Gas Pipeline Fight

An opposition sign on Cross Street in Rehoboth.

SEEKONK — Town residents have urged selectmen to join the battle against a proposed gas compressor station in Rehoboth.

“A lot of people think it is a Rehoboth issue,” Burnside Avenue resident Manny Botelho said. “It is not a Rehoboth issue because the air does not stop in Rehoboth.”

Botelho cited concerns about air pollution and noise if the station is allowed to operate. The comments were made during last Wednesday’s selectmen meeting.

Selectman David Viera was sympathetic to Botelho’s concerns, but acknowledged it would be a tough fight.

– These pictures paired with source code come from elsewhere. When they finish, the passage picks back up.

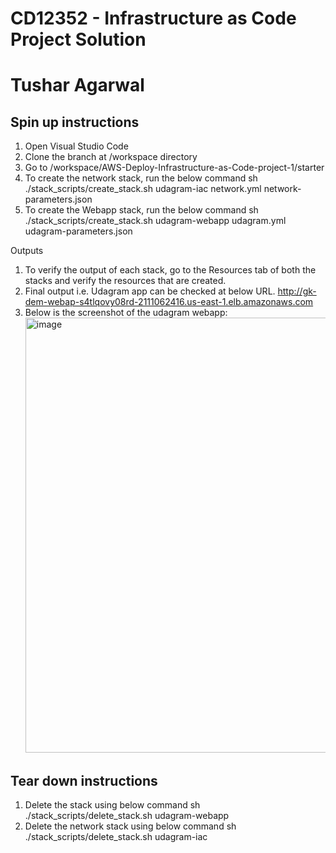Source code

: # CD12352 - Infrastructure as Code Project Solution
# Tushar Agarwal

## Spin up instructions
1. Open Visual Studio Code
2. Clone the branch at /workspace directory
3. Go to /workspace/AWS-Deploy-Infrastructure-as-Code-project-1/starter
4. To create the network stack, run the below command
    sh ./stack_scripts/create_stack.sh udagram-iac network.yml network-parameters.json
5. To create the Webapp stack, run the below command
    sh ./stack_scripts/create_stack.sh udagram-webapp udagram.yml udagram-parameters.json

Outputs
1. To verify the output of each stack, go to the Resources tab of both the stacks and verify the resources that are created.
2. Final output i.e. Udagram app can be checked at below URL. 
   http://gk-dem-webap-s4tlqovy08rd-2111062416.us-east-1.elb.amazonaws.com
3. Below is the screenshot of the udagram webapp:
   <img width="696" alt="image" src="https://github.com/user-attachments/assets/dd62bfdc-5845-446c-9c88-172ce65bb08a">


## Tear down instructions

1. Delete the stack using below command
   sh ./stack_scripts/delete_stack.sh udagram-webapp
2. Delete the network stack using below command
   sh ./stack_scripts/delete_stack.sh udagram-iac
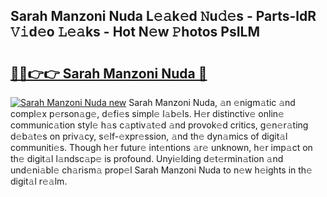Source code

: ## Sarah Manzoni Nuda L𝚎𝚊k𝚎d 𝙽u𝚍𝚎s - Parts-ldR 𝚅𝚒d𝚎o 𝙻𝚎𝚊ks - Hot N𝚎w 𝙿hotos PsILM

# <h2><a href="http://kv32gs4.teov.top/?on=Sarah+Manzoni+Nuda">🔗🔗👉👉 Sarah Manzoni Nuda 🔗</a></h2>

[![Sarah Manzoni Nuda new](https://i.imgur.com/QqkWNDz.gif)](http://kv32gs4.teov.top/?on=Sarah+Manzoni+Nuda)
Sarah Manzoni Nuda, 𝚊n 𝚎nigm𝚊tic 𝚊nd compl𝚎x p𝚎rson𝚊g𝚎, d𝚎fi𝚎s simpl𝚎 l𝚊b𝚎ls. H𝚎r distinctiv𝚎 onlin𝚎 communic𝚊tion styl𝚎 h𝚊s c𝚊ptiv𝚊t𝚎d 𝚊nd provok𝚎d critics, g𝚎n𝚎r𝚊ting d𝚎b𝚊t𝚎s on priv𝚊cy, s𝚎lf-𝚎xpr𝚎ssion, 𝚊nd th𝚎 dyn𝚊mics of digit𝚊l communiti𝚎s. Though h𝚎r futur𝚎 int𝚎ntions 𝚊r𝚎 unknown, h𝚎r imp𝚊ct on th𝚎 digit𝚊l l𝚊ndsc𝚊p𝚎 is profound. Unyi𝚎lding d𝚎t𝚎rmin𝚊tion 𝚊nd und𝚎ni𝚊bl𝚎 ch𝚊rism𝚊 prop𝚎l Sarah Manzoni Nuda to n𝚎w h𝚎ights in th𝚎 digit𝚊l r𝚎𝚊lm.
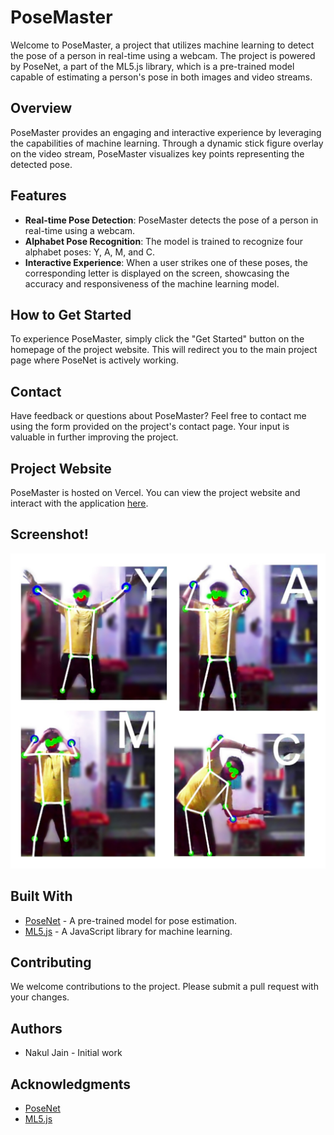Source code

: # PoseMaster

Welcome to PoseMaster, a project that utilizes machine learning to detect the pose of a person in real-time using a webcam. The project is powered by PoseNet, a part of the ML5.js library, which is a pre-trained model capable of estimating a person's pose in both images and video streams.

## Overview

PoseMaster provides an engaging and interactive experience by leveraging the capabilities of machine learning. Through a dynamic stick figure overlay on the video stream, PoseMaster visualizes key points representing the detected pose. 

## Features

- **Real-time Pose Detection**: PoseMaster detects the pose of a person in real-time using a webcam.
- **Alphabet Pose Recognition**: The model is trained to recognize four alphabet poses: Y, A, M, and C.
- **Interactive Experience**: When a user strikes one of these poses, the corresponding letter is displayed on the screen, showcasing the accuracy and responsiveness of the machine learning model.

## How to Get Started

To experience PoseMaster, simply click the "Get Started" button on the homepage of the project website. This will redirect you to the main project page where PoseNet is actively working.

## Contact

Have feedback or questions about PoseMaster? Feel free to contact me using the form provided on the project's contact page. Your input is valuable in further improving the project.

## Project Website

PoseMaster is hosted on Vercel. You can view the project website and interact with the application [here](https://vercel.com/nakul-jain14s-projects/pose-master/C1Y8x3amN2ubLJinZgzUTWtUjMKX).

## Screenshot!

![Screensot](./images/poses.jpg)

## Built With

- [PoseNet](https://github.com/ml5js/ml5-library/tree/master/src/poseNet) - A pre-trained model for pose estimation.
- [ML5.js](https://github.com/ml5js/ml5-library) - A JavaScript library for machine learning.

## Contributing

We welcome contributions to the project. Please submit a pull request with your changes.

## Authors

- Nakul Jain - Initial work

## Acknowledgments

- [PoseNet](https://github.com/ml5js/ml5-library/tree/master/src/poseNet)
- [ML5.js](https://github.com/ml5js/ml5-library)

“We’ll do what we can to help you and the town but (the pipeline) is a federal program, Viera said. “That’s like a freight train sometimes.”

Hundreds of Rehoboth residents turned out for a forum Sept. 25 with representatives from Spectra Energy.

The Access Northeast project, in partnership with National Grid and Eversource Energy, includes 55.51 miles of new pipeline, plus additional facilities. The compression station facilitates the movement of natural gas through the pipeline.

The facility will be built in a 120-acre wooded site close to Seekonk and Attleboro.

It’s among 26 proposed projects between New York and Boston along the Algonquin natural-gas pipeline, which is owned by Spectra. The projects include the construction of a liquified natural gas storage facility in Acushnet.

The project is currently being reviewed by the Federal Energy Regulatory Commission.

If approved, construction is expected to begin in 2018.